After the end of World War II, the Jusos were reestablished in 1946. The Young Socialists, were initially just a working group of the Social Democratic Party. The SPD wanted to bind young people more closely to the party, which was initially successful. In the 1950s, the Jusos were a loyal youth organization; a relatively indistinctive wing of the SPD.

=== Move to the left in 1969 ===
From the mid-1960s onwards the German wing of the student movement in many western countries, the extra-parliamentary opposition (APO), was directed against the suppression of the Nazi past, the Vietnam War and the German Emergency Acts. This led to a strong politicization of the Juso base and a left turn was achieved. On the Juso Federal Congress (Bundeskongress) 1969 they decided to become a left-wing political federation in their own right instead of being simply an extension of the SPD. The congress began with the scandal that the delegates booed the SPD Federal Managing Director (Bundesgeschäftsführer) Hans-Jürgen Wischnewski, who had come as a guest, and described him as incompetent and his planned presentation was voted off the agenda. Chairman of Jusos Peter Corterier's statement of accounts was also voted off the agenda, and he then offered his immediate resignation, which the Congress declined. Since then, the Jusos have seen themselves as a socialist and feminist association within the SPD.

In the same year, the party executive decided that the Juso federal secretary should be subject to the instructions of the Juso federal executive.
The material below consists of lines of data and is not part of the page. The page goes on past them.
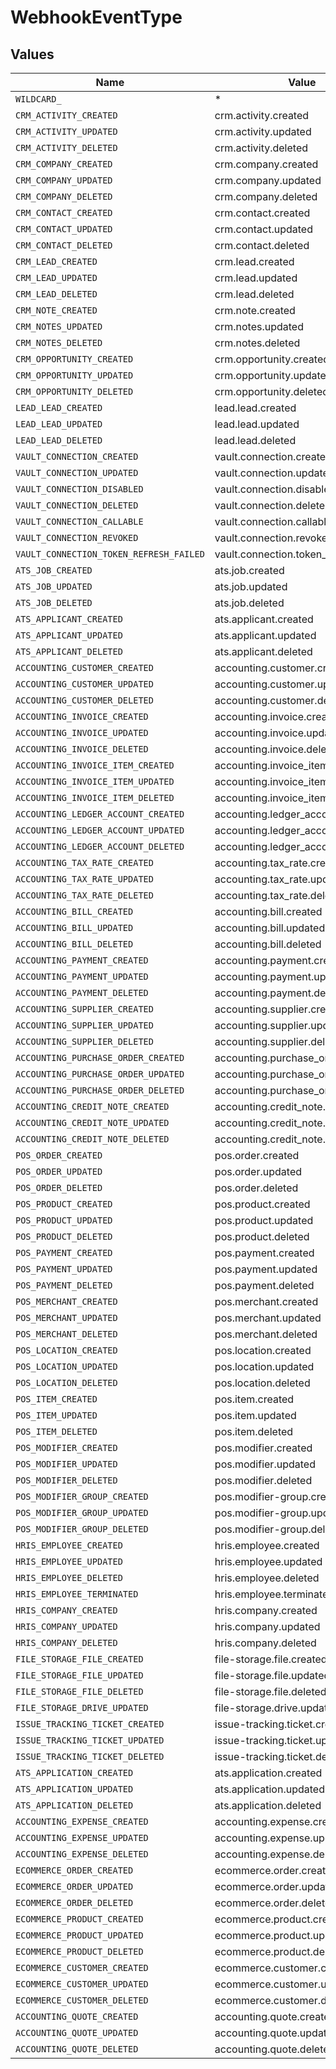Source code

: # WebhookEventType


## Values

| Name                                    | Value                                   |
| --------------------------------------- | --------------------------------------- |
| `WILDCARD_`                             | *                                       |
| `CRM_ACTIVITY_CREATED`                  | crm.activity.created                    |
| `CRM_ACTIVITY_UPDATED`                  | crm.activity.updated                    |
| `CRM_ACTIVITY_DELETED`                  | crm.activity.deleted                    |
| `CRM_COMPANY_CREATED`                   | crm.company.created                     |
| `CRM_COMPANY_UPDATED`                   | crm.company.updated                     |
| `CRM_COMPANY_DELETED`                   | crm.company.deleted                     |
| `CRM_CONTACT_CREATED`                   | crm.contact.created                     |
| `CRM_CONTACT_UPDATED`                   | crm.contact.updated                     |
| `CRM_CONTACT_DELETED`                   | crm.contact.deleted                     |
| `CRM_LEAD_CREATED`                      | crm.lead.created                        |
| `CRM_LEAD_UPDATED`                      | crm.lead.updated                        |
| `CRM_LEAD_DELETED`                      | crm.lead.deleted                        |
| `CRM_NOTE_CREATED`                      | crm.note.created                        |
| `CRM_NOTES_UPDATED`                     | crm.notes.updated                       |
| `CRM_NOTES_DELETED`                     | crm.notes.deleted                       |
| `CRM_OPPORTUNITY_CREATED`               | crm.opportunity.created                 |
| `CRM_OPPORTUNITY_UPDATED`               | crm.opportunity.updated                 |
| `CRM_OPPORTUNITY_DELETED`               | crm.opportunity.deleted                 |
| `LEAD_LEAD_CREATED`                     | lead.lead.created                       |
| `LEAD_LEAD_UPDATED`                     | lead.lead.updated                       |
| `LEAD_LEAD_DELETED`                     | lead.lead.deleted                       |
| `VAULT_CONNECTION_CREATED`              | vault.connection.created                |
| `VAULT_CONNECTION_UPDATED`              | vault.connection.updated                |
| `VAULT_CONNECTION_DISABLED`             | vault.connection.disabled               |
| `VAULT_CONNECTION_DELETED`              | vault.connection.deleted                |
| `VAULT_CONNECTION_CALLABLE`             | vault.connection.callable               |
| `VAULT_CONNECTION_REVOKED`              | vault.connection.revoked                |
| `VAULT_CONNECTION_TOKEN_REFRESH_FAILED` | vault.connection.token_refresh.failed   |
| `ATS_JOB_CREATED`                       | ats.job.created                         |
| `ATS_JOB_UPDATED`                       | ats.job.updated                         |
| `ATS_JOB_DELETED`                       | ats.job.deleted                         |
| `ATS_APPLICANT_CREATED`                 | ats.applicant.created                   |
| `ATS_APPLICANT_UPDATED`                 | ats.applicant.updated                   |
| `ATS_APPLICANT_DELETED`                 | ats.applicant.deleted                   |
| `ACCOUNTING_CUSTOMER_CREATED`           | accounting.customer.created             |
| `ACCOUNTING_CUSTOMER_UPDATED`           | accounting.customer.updated             |
| `ACCOUNTING_CUSTOMER_DELETED`           | accounting.customer.deleted             |
| `ACCOUNTING_INVOICE_CREATED`            | accounting.invoice.created              |
| `ACCOUNTING_INVOICE_UPDATED`            | accounting.invoice.updated              |
| `ACCOUNTING_INVOICE_DELETED`            | accounting.invoice.deleted              |
| `ACCOUNTING_INVOICE_ITEM_CREATED`       | accounting.invoice_item.created         |
| `ACCOUNTING_INVOICE_ITEM_UPDATED`       | accounting.invoice_item.updated         |
| `ACCOUNTING_INVOICE_ITEM_DELETED`       | accounting.invoice_item.deleted         |
| `ACCOUNTING_LEDGER_ACCOUNT_CREATED`     | accounting.ledger_account.created       |
| `ACCOUNTING_LEDGER_ACCOUNT_UPDATED`     | accounting.ledger_account.updated       |
| `ACCOUNTING_LEDGER_ACCOUNT_DELETED`     | accounting.ledger_account.deleted       |
| `ACCOUNTING_TAX_RATE_CREATED`           | accounting.tax_rate.created             |
| `ACCOUNTING_TAX_RATE_UPDATED`           | accounting.tax_rate.updated             |
| `ACCOUNTING_TAX_RATE_DELETED`           | accounting.tax_rate.deleted             |
| `ACCOUNTING_BILL_CREATED`               | accounting.bill.created                 |
| `ACCOUNTING_BILL_UPDATED`               | accounting.bill.updated                 |
| `ACCOUNTING_BILL_DELETED`               | accounting.bill.deleted                 |
| `ACCOUNTING_PAYMENT_CREATED`            | accounting.payment.created              |
| `ACCOUNTING_PAYMENT_UPDATED`            | accounting.payment.updated              |
| `ACCOUNTING_PAYMENT_DELETED`            | accounting.payment.deleted              |
| `ACCOUNTING_SUPPLIER_CREATED`           | accounting.supplier.created             |
| `ACCOUNTING_SUPPLIER_UPDATED`           | accounting.supplier.updated             |
| `ACCOUNTING_SUPPLIER_DELETED`           | accounting.supplier.deleted             |
| `ACCOUNTING_PURCHASE_ORDER_CREATED`     | accounting.purchase_order.created       |
| `ACCOUNTING_PURCHASE_ORDER_UPDATED`     | accounting.purchase_order.updated       |
| `ACCOUNTING_PURCHASE_ORDER_DELETED`     | accounting.purchase_order.deleted       |
| `ACCOUNTING_CREDIT_NOTE_CREATED`        | accounting.credit_note.created          |
| `ACCOUNTING_CREDIT_NOTE_UPDATED`        | accounting.credit_note.updated          |
| `ACCOUNTING_CREDIT_NOTE_DELETED`        | accounting.credit_note.deleted          |
| `POS_ORDER_CREATED`                     | pos.order.created                       |
| `POS_ORDER_UPDATED`                     | pos.order.updated                       |
| `POS_ORDER_DELETED`                     | pos.order.deleted                       |
| `POS_PRODUCT_CREATED`                   | pos.product.created                     |
| `POS_PRODUCT_UPDATED`                   | pos.product.updated                     |
| `POS_PRODUCT_DELETED`                   | pos.product.deleted                     |
| `POS_PAYMENT_CREATED`                   | pos.payment.created                     |
| `POS_PAYMENT_UPDATED`                   | pos.payment.updated                     |
| `POS_PAYMENT_DELETED`                   | pos.payment.deleted                     |
| `POS_MERCHANT_CREATED`                  | pos.merchant.created                    |
| `POS_MERCHANT_UPDATED`                  | pos.merchant.updated                    |
| `POS_MERCHANT_DELETED`                  | pos.merchant.deleted                    |
| `POS_LOCATION_CREATED`                  | pos.location.created                    |
| `POS_LOCATION_UPDATED`                  | pos.location.updated                    |
| `POS_LOCATION_DELETED`                  | pos.location.deleted                    |
| `POS_ITEM_CREATED`                      | pos.item.created                        |
| `POS_ITEM_UPDATED`                      | pos.item.updated                        |
| `POS_ITEM_DELETED`                      | pos.item.deleted                        |
| `POS_MODIFIER_CREATED`                  | pos.modifier.created                    |
| `POS_MODIFIER_UPDATED`                  | pos.modifier.updated                    |
| `POS_MODIFIER_DELETED`                  | pos.modifier.deleted                    |
| `POS_MODIFIER_GROUP_CREATED`            | pos.modifier-group.created              |
| `POS_MODIFIER_GROUP_UPDATED`            | pos.modifier-group.updated              |
| `POS_MODIFIER_GROUP_DELETED`            | pos.modifier-group.deleted              |
| `HRIS_EMPLOYEE_CREATED`                 | hris.employee.created                   |
| `HRIS_EMPLOYEE_UPDATED`                 | hris.employee.updated                   |
| `HRIS_EMPLOYEE_DELETED`                 | hris.employee.deleted                   |
| `HRIS_EMPLOYEE_TERMINATED`              | hris.employee.terminated                |
| `HRIS_COMPANY_CREATED`                  | hris.company.created                    |
| `HRIS_COMPANY_UPDATED`                  | hris.company.updated                    |
| `HRIS_COMPANY_DELETED`                  | hris.company.deleted                    |
| `FILE_STORAGE_FILE_CREATED`             | file-storage.file.created               |
| `FILE_STORAGE_FILE_UPDATED`             | file-storage.file.updated               |
| `FILE_STORAGE_FILE_DELETED`             | file-storage.file.deleted               |
| `FILE_STORAGE_DRIVE_UPDATED`            | file-storage.drive.updated              |
| `ISSUE_TRACKING_TICKET_CREATED`         | issue-tracking.ticket.created           |
| `ISSUE_TRACKING_TICKET_UPDATED`         | issue-tracking.ticket.updated           |
| `ISSUE_TRACKING_TICKET_DELETED`         | issue-tracking.ticket.deleted           |
| `ATS_APPLICATION_CREATED`               | ats.application.created                 |
| `ATS_APPLICATION_UPDATED`               | ats.application.updated                 |
| `ATS_APPLICATION_DELETED`               | ats.application.deleted                 |
| `ACCOUNTING_EXPENSE_CREATED`            | accounting.expense.created              |
| `ACCOUNTING_EXPENSE_UPDATED`            | accounting.expense.updated              |
| `ACCOUNTING_EXPENSE_DELETED`            | accounting.expense.deleted              |
| `ECOMMERCE_ORDER_CREATED`               | ecommerce.order.created                 |
| `ECOMMERCE_ORDER_UPDATED`               | ecommerce.order.updated                 |
| `ECOMMERCE_ORDER_DELETED`               | ecommerce.order.deleted                 |
| `ECOMMERCE_PRODUCT_CREATED`             | ecommerce.product.created               |
| `ECOMMERCE_PRODUCT_UPDATED`             | ecommerce.product.updated               |
| `ECOMMERCE_PRODUCT_DELETED`             | ecommerce.product.deleted               |
| `ECOMMERCE_CUSTOMER_CREATED`            | ecommerce.customer.created              |
| `ECOMMERCE_CUSTOMER_UPDATED`            | ecommerce.customer.updated              |
| `ECOMMERCE_CUSTOMER_DELETED`            | ecommerce.customer.deleted              |
| `ACCOUNTING_QUOTE_CREATED`              | accounting.quote.created                |
| `ACCOUNTING_QUOTE_UPDATED`              | accounting.quote.updated                |
| `ACCOUNTING_QUOTE_DELETED`              | accounting.quote.deleted                |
From then on, the Jusos developed into an independent, socialist youth association that was involved in the party and in social movements at the same time. Jusos were involved in the peace movement, international solidarity movements, West German anti-nuclear movement and anti-fascist movements. The content of these movements was to be brought into the party, which led to tough disputes between the party and the Jusos in the 1970s.

=== Up from 1990 ===
In the course of the upheaval in the GDR, a youth organization was founded there in 1990, which initially called itself Young Social Democrats. Since 1991 the youth association in all parts of the Federal Republic of Germany is called Jusos.

In 2017 Kevin Kühnert was elected as chair-men of Jusos. At the SPD federal party conference in December 2019, Kühnert was elected as the first incumbent federal chairman of the Jusos, as deputy party chairman of the SPD at the same time. In 2021 he was elected secretary general of the SPD.